Robin shook her head. “Sorry,” she told him. “I don’t have any.”

“Ah, but I have. Join me, won’t you? Let us sit upon the ground and tell sad tales of the deaths of kings.” Without waiting for a reply, the man turned away and descended the slope. He held his staff high. Its tip twirled a bit when he was out of sight.

Odd bird, Robin thought. But she’d liked the merry twinkle in his eyes, and he’d seemed harmless enough. His outfit made him look, somehow, like a medicine man—the kind of fellow who might have wandered into frontier towns, hawking elixir from the back of his wagon.

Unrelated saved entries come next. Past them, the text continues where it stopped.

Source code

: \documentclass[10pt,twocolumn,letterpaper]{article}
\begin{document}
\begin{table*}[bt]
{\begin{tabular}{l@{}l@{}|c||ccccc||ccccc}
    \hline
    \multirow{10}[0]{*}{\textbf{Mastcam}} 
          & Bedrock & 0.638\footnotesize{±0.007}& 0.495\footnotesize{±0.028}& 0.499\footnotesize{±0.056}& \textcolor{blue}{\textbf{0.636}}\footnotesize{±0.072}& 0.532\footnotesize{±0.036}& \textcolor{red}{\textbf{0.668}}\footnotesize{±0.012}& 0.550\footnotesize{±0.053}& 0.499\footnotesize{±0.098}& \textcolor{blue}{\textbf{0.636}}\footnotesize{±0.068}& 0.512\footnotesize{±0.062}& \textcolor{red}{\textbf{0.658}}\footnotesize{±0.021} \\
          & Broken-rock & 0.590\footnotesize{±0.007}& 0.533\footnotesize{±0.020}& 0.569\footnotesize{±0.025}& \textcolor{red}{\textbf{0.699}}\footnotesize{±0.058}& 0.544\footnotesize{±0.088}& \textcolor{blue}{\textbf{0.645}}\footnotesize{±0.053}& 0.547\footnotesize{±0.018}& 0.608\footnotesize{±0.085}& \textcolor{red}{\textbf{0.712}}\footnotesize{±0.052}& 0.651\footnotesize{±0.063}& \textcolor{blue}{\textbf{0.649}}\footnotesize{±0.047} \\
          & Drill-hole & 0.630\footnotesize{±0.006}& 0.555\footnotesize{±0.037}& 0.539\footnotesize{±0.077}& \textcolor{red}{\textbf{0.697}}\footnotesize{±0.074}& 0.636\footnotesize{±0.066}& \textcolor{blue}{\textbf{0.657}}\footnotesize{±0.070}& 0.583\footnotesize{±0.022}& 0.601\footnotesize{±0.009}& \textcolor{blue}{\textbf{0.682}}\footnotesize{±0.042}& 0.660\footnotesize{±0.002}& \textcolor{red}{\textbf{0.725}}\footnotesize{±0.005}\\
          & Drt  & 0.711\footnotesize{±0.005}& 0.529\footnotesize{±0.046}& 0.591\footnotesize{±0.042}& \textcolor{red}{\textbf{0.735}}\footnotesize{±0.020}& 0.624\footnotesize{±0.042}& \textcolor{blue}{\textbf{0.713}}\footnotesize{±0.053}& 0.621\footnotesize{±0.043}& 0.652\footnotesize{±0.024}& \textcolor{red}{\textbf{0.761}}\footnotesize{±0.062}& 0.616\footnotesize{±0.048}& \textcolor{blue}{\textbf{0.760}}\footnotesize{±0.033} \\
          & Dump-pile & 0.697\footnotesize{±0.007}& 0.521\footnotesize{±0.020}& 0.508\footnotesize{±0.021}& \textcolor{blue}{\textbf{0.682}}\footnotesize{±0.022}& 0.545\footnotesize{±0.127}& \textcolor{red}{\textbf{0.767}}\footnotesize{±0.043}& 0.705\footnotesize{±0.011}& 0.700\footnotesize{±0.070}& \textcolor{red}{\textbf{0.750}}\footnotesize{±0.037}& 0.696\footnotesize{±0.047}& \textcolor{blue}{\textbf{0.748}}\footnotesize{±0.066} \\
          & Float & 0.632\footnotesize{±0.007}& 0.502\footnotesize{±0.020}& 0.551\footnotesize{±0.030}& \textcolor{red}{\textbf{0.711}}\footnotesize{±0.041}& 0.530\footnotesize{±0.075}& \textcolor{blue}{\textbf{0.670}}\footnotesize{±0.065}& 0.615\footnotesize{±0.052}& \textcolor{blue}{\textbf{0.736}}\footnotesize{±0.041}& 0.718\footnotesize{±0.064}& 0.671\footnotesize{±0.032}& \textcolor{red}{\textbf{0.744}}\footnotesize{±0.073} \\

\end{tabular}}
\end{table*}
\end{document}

Curious, she followed him over the dunes. His encampment was directly behind hers, forty or fifty feet further inland, in a depression surrounded by high drifts of sand.

“Welcome to my estate,” said Poppinsack. He gestured to his rolled sleeping bag. Robin sat down on it. The old man crouched over the pot of boiling water on his propane stove, and added more water from a canteen.

“All the comforts of home,” Robin said.

“Indeed, unemcumbered by the nuisances of mortgage, tax, insurance, and utilities. God provides, Poppinsack abides.” He fetched tea bags from the bulging pocket of his buckskin coat, turned off the flame beneath the pot of roiling water, and plopped in the two bags—along with their strings and paper tabs. “Shall we allow that to steep for a bit?” he asked.